Detecting and Targeting Oncogenic Myc in Breast Cancer

Our idea is that in addition to the target genes regulated by Myc in nontransformed cells, constitutively activated and overexpressed Myc protein in tumor cells will directly bind and regulate a unique set of target genes that directly contribute to the carcinogenic process. For example, at high levels of expression, Myc may bind low affinity sites and regulate a distinct cohort of targets by a unique mechanism of action. By identifying this transformation specific subset of Myc target genes we aim to develop a diagnostic tool to identify oncogenic Myc activity in breast tumor cells. We also aim to develop a unique anti-cancer therapeutic that will potentially target this unique transforming activity of Myc.

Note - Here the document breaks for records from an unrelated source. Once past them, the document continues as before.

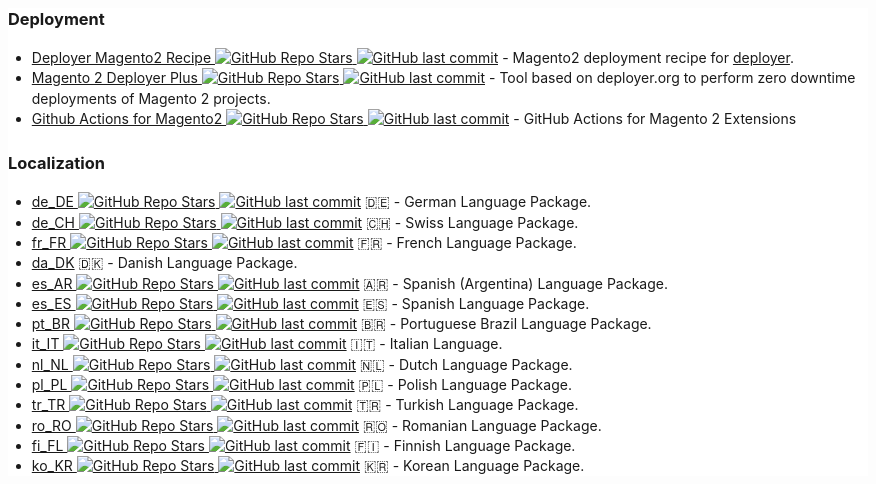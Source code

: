### Deployment

- [Deployer Magento2 Recipe ![GitHub Repo Stars](https://img.shields.io/github/stars/deployphp/deployer) ![GitHub last commit](https://img.shields.io/github/last-commit/deployphp/deployer)](https://github.com/deployphp/deployer/blob/master/recipe/magento2.php) - Magento2
  deployment recipe for [deployer](https://deployer.org/).
- [Magento 2 Deployer Plus ![GitHub Repo Stars](https://img.shields.io/github/stars/jalogut/magento2-deployer-plus) ![GitHub last commit](https://img.shields.io/github/last-commit/jalogut/magento2-deployer-plus)](https://github.com/jalogut/magento2-deployer-plus) - Tool based on deployer.org to perform
  zero downtime deployments of Magento 2 projects.
- [Github Actions for Magento2 ![GitHub Repo Stars](https://img.shields.io/github/stars/extdn/github-actions-m2) ![GitHub last commit](https://img.shields.io/github/last-commit/extdn/github-actions-m2)](https://github.com/extdn/github-actions-m2) - GitHub Actions for Magento 2 Extensions

### Localization

- [de_DE ![GitHub Repo Stars](https://img.shields.io/github/stars/splendidinternet/Magento2_German_LocalePack_de_DE) ![GitHub last commit](https://img.shields.io/github/last-commit/splendidinternet/Magento2_German_LocalePack_de_DE)](https://github.com/splendidinternet/Magento2_German_LocalePack_de_DE) :de: - German Language Package.
- [de_CH ![GitHub Repo Stars](https://img.shields.io/github/stars/staempfli/magento2-language-de-ch) ![GitHub last commit](https://img.shields.io/github/last-commit/staempfli/magento2-language-de-ch)](https://github.com/staempfli/magento2-language-de-ch) 🇨🇭 - Swiss Language Package.
- [fr_FR ![GitHub Repo Stars](https://img.shields.io/github/stars/Imaginaerum/magento2-language-fr-fr) ![GitHub last commit](https://img.shields.io/github/last-commit/Imaginaerum/magento2-language-fr-fr)](https://github.com/Imaginaerum/magento2-language-fr-fr) :fr: - French Language Package.
- [da_DK](https://magentodanmark.dk/) 🇩🇰 - Danish Language Package.
- [es_AR ![GitHub Repo Stars](https://img.shields.io/github/stars/SemExpert/Magento2-language-es_ar) ![GitHub last commit](https://img.shields.io/github/last-commit/SemExpert/Magento2-language-es_ar)](https://github.com/SemExpert/Magento2-language-es_ar) 🇦🇷 - Spanish (Argentina) Language Package.
- [es_ES ![GitHub Repo Stars](https://img.shields.io/github/stars/eusonlito/magento2-language-es_es) ![GitHub last commit](https://img.shields.io/github/last-commit/eusonlito/magento2-language-es_es)](https://github.com/eusonlito/magento2-language-es_es) :es: - Spanish Language Package.
- [pt_BR ![GitHub Repo Stars](https://img.shields.io/github/stars/rafaelstz/traducao_magento2_pt_br) ![GitHub last commit](https://img.shields.io/github/last-commit/rafaelstz/traducao_magento2_pt_br)](https://github.com/rafaelstz/traducao_magento2_pt_br) 🇧🇷 - Portuguese Brazil Language Package.
- [it_IT ![GitHub Repo Stars](https://img.shields.io/github/stars/mageplaza/magento-2-italian-language-pack) ![GitHub last commit](https://img.shields.io/github/last-commit/mageplaza/magento-2-italian-language-pack)](https://github.com/mageplaza/magento-2-italian-language-pack) :it: - Italian Language.
- [nl_NL ![GitHub Repo Stars](https://img.shields.io/github/stars/magento-l10n/language-nl_NL) ![GitHub last commit](https://img.shields.io/github/last-commit/magento-l10n/language-nl_NL)](https://github.com/magento-l10n/language-nl_NL) 🇳🇱 - Dutch Language Package.
- [pl_PL ![GitHub Repo Stars](https://img.shields.io/github/stars/SnowdogApps/magento2-pl_pl) ![GitHub last commit](https://img.shields.io/github/last-commit/SnowdogApps/magento2-pl_pl)](https://github.com/SnowdogApps/magento2-pl_pl) 🇵🇱 - Polish Language Package.
- [tr_TR ![GitHub Repo Stars](https://img.shields.io/github/stars/hidonet/magento2-language-tr_tr) ![GitHub last commit](https://img.shields.io/github/last-commit/hidonet/magento2-language-tr_tr)](https://github.com/hidonet/magento2-language-tr_tr) :tr: - Turkish Language Package.
- [ro_RO ![GitHub Repo Stars](https://img.shields.io/github/stars/EaDesgin/magento2-romanian-language-pack) ![GitHub last commit](https://img.shields.io/github/last-commit/EaDesgin/magento2-romanian-language-pack)](https://github.com/EaDesgin/magento2-romanian-language-pack) 🇷🇴 - Romanian Language Package.
- [fi_FL ![GitHub Repo Stars](https://img.shields.io/github/stars/mageplaza/magento-2-finnish-language-pack) ![GitHub last commit](https://img.shields.io/github/last-commit/mageplaza/magento-2-finnish-language-pack)](https://github.com/mageplaza/magento-2-finnish-language-pack) 🇫🇮 - Finnish Language Package.
- [ko_KR ![GitHub Repo Stars](https://img.shields.io/github/stars/mageplaza/magento-2-korean-language-pack) ![GitHub last commit](https://img.shields.io/github/last-commit/mageplaza/magento-2-korean-language-pack)](https://github.com/mageplaza/magento-2-korean-language-pack) 🇰🇷 - Korean Language Package.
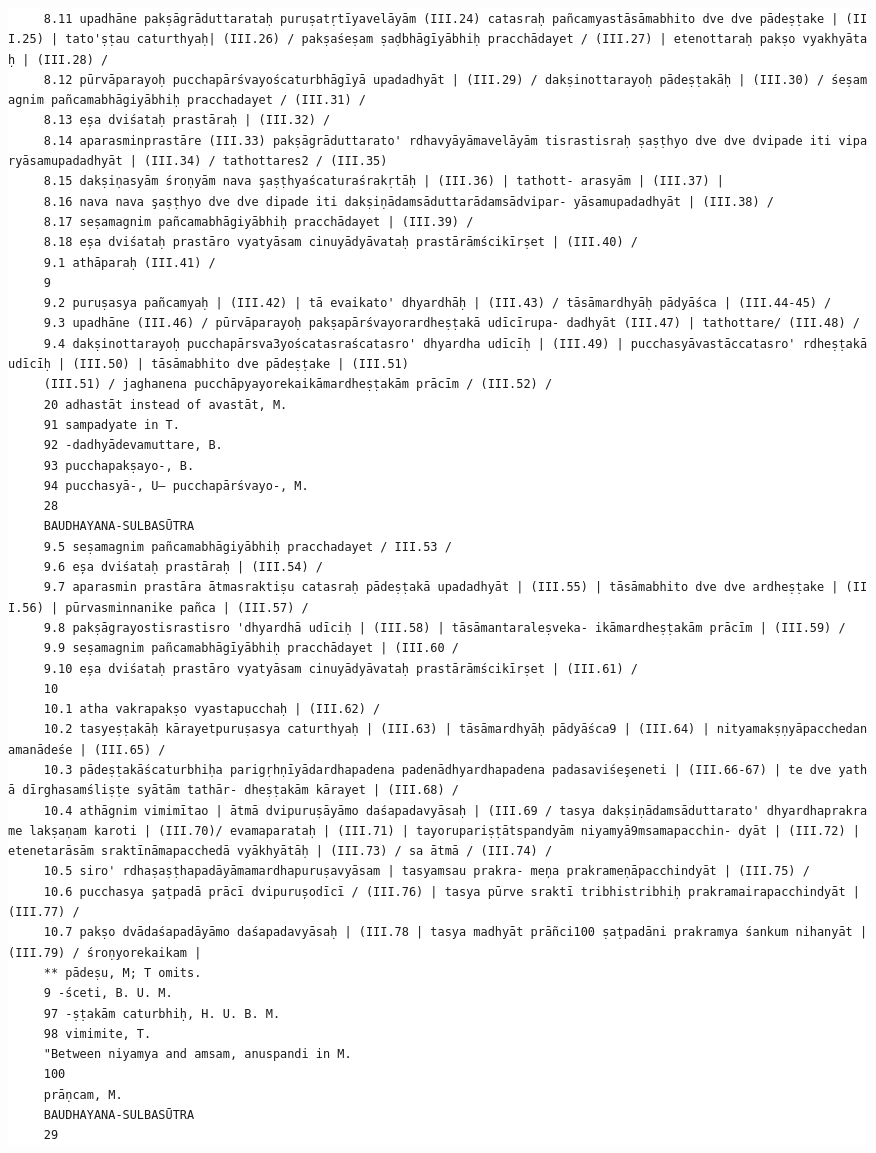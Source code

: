          8.11 upadhāne pakṣāgrāduttarataḥ puruṣatṛtīyavelāyām (III.24) catasraḥ pañcamyastāsāmabhito dve dve pādeṣṭake | (III.25) | tato'ṣṭau caturthyaḥ| (III.26) / pakṣaśeṣam ṣaḍbhāgīyābhiḥ pracchādayet / (III.27) | etenottaraḥ pakṣo vyakhyātaḥ | (III.28) /
         8.12 pūrvāparayoḥ pucchapārśvayoścaturbhāgīyā upadadhyāt | (III.29) / dakṣinottarayoḥ pādeṣṭakāḥ | (III.30) / śeṣamagnim pañcamabhāgiyābhiḥ pracchadayet / (III.31) /
         8.13 eșa dviśataḥ prastāraḥ | (III.32) /
         8.14 aparasminprastāre (III.33) pakṣāgrāduttarato' rdhavyāyāmavelāyām tisrastisraḥ ṣaṣṭhyo dve dve dvipade iti viparyāsamupadadhyāt | (III.34) / tathottares2 / (III.35)
         8.15 dakṣiṇasyām śroṇyām nava şaṣṭhyaścaturaśrakṛtāḥ | (III.36) | tathott- arasyām | (III.37) |
         8.16 nava nava şaṣṭhyo dve dve dipade iti dakṣiṇādamsāduttarādamsādvipar- yāsamupadadhyāt | (III.38) /
         8.17 seṣamagnim pañcamabhāgiyābhiḥ pracchādayet | (III.39) /
         8.18 eșa dviśataḥ prastāro vyatyāsam cinuyādyāvataḥ prastārāmścikīrṣet | (III.40) /
         9.1 athāparaḥ (III.41) /
         9
         9.2 puruṣasya pañcamyaḥ | (III.42) | tā evaikato' dhyardhāḥ | (III.43) / tāsāmardhyāḥ pādyāśca | (III.44-45) /
         9.3 upadhāne (III.46) / pūrvāparayoḥ pakṣapārśvayorardheṣṭakā udīcīrupa- dadhyāt (III.47) | tathottare/ (III.48) /
         9.4 dakṣinottarayoḥ pucchapārsva3yoścatasraścatasro' dhyardha udīcīḥ | (III.49) | pucchasyāvastāccatasro' rdheṣṭakā udīcīḥ | (III.50) | tāsāmabhito dve pādeṣṭake | (III.51)
         (III.51) / jaghanena pucchāpyayorekaikāmardheṣṭakām prācīm / (III.52) /
         20 adhastāt instead of avastāt, M.
         91 sampadyate in T.
         92 -dadhyādevamuttare, B.
         93 pucchapakṣayo-, B.
         94 pucchasyā-, U– pucchapārśvayo-, M.
         28
         BAUDHAYANA-SULBASŪTRA
         9.5 seṣamagnim pañcamabhāgiyābhiḥ pracchadayet / III.53 /
         9.6 eșa dviśataḥ prastāraḥ | (III.54) /
         9.7 aparasmin prastāra ātmasraktiṣu catasraḥ pādeṣṭakā upadadhyāt | (III.55) | tāsāmabhito dve dve ardheṣṭake | (III.56) | pūrvasminnanike pañca | (III.57) /
         9.8 pakṣāgrayostisrastisro 'dhyardhā udīciḥ | (III.58) | tāsāmantaraleṣveka- ikāmardheṣṭakām prācīm | (III.59) /
         9.9 seṣamagnim pañcamabhāgīyābhiḥ pracchādayet | (III.60 /
         9.10 eșa dviśataḥ prastāro vyatyāsam cinuyādyāvataḥ prastārāmścikīrṣet | (III.61) /
         10
         10.1 atha vakrapakṣo vyastapucchaḥ | (III.62) /
         10.2 tasyeṣṭakāḥ kārayetpuruṣasya caturthyaḥ | (III.63) | tāsāmardhyāḥ pādyāśca9 | (III.64) | nityamakṣṇyāpacchedanamanādeśe | (III.65) /
         10.3 pādeṣṭakāścaturbhiḥa parigṛhṇīyādardhapadena padenādhyardhapadena padasaviśeşeneti | (III.66-67) | te dve yathā dīrghasamśliṣṭe syātām tathār- dheṣṭakām kārayet | (III.68) /
         10.4 athāgnim vimimītao | ātmā dvipuruṣāyāmo daśapadavyāsaḥ | (III.69 / tasya dakṣiṇādamsāduttarato' dhyardhaprakrame lakṣaṇam karoti | (III.70)/ evamaparataḥ | (III.71) | tayorupariṣṭātspandyām niyamyā9msamapacchin- dyāt | (III.72) | etenetarāsām sraktīnāmapacchedā vyākhyātāḥ | (III.73) / sa ātmā / (III.74) /
         10.5 siro' rdhaṣaṣṭhapadāyāmamardhapuruṣavyāsam | tasyamsau prakra- meņa prakrameṇāpacchindyāt | (III.75) /
         10.6 pucchasya şaṭpadā prācī dvipurușodīcī / (III.76) | tasya pūrve sraktī tribhistribhiḥ prakramairapacchindyāt | (III.77) /
         10.7 pakṣo dvādaśapadāyāmo daśapadavyāsaḥ | (III.78 | tasya madhyāt prāñci100 ṣaṭpadāni prakramya śankum nihanyāt | (III.79) / śroṇyorekaikam |
         ** pādeṣu, M; T omits.
         9 -śceti, B. U. M.
         97 -ṣṭakām caturbhiḥ, H. U. B. M.
         98 vimimite, T.
         "Between niyamya and amsam, anuspandi in M.
         100
         prāṇcam, M.
         BAUDHAYANA-SULBASŪTRA
         29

The TRRAP cofactor has been shown to be essential for Myc to drive transformation. This suggests blocking MycTRRAP interaction will inhibit the carcinogenic program directed by oncogenic Myc. By conducting the experiments outlined in this proposal we will test a unique hypothesis and will make significant contributions to the molecular diagnosis and treatment of breast cancer that can be applied to the clinic in a timely manner. Specific Aims 1 Identify tumor-specific, directly-regulated Myc target genes in transformed HMECs and develop a definitive diagnostic tool to detect oncogenic Myc activity in breast cancer. 2 Isolate small molecular weight inhibitors that can disrupt MycTRRAP interaction in vivo and identify MycTRRAP co-bound target genes in breast cancer.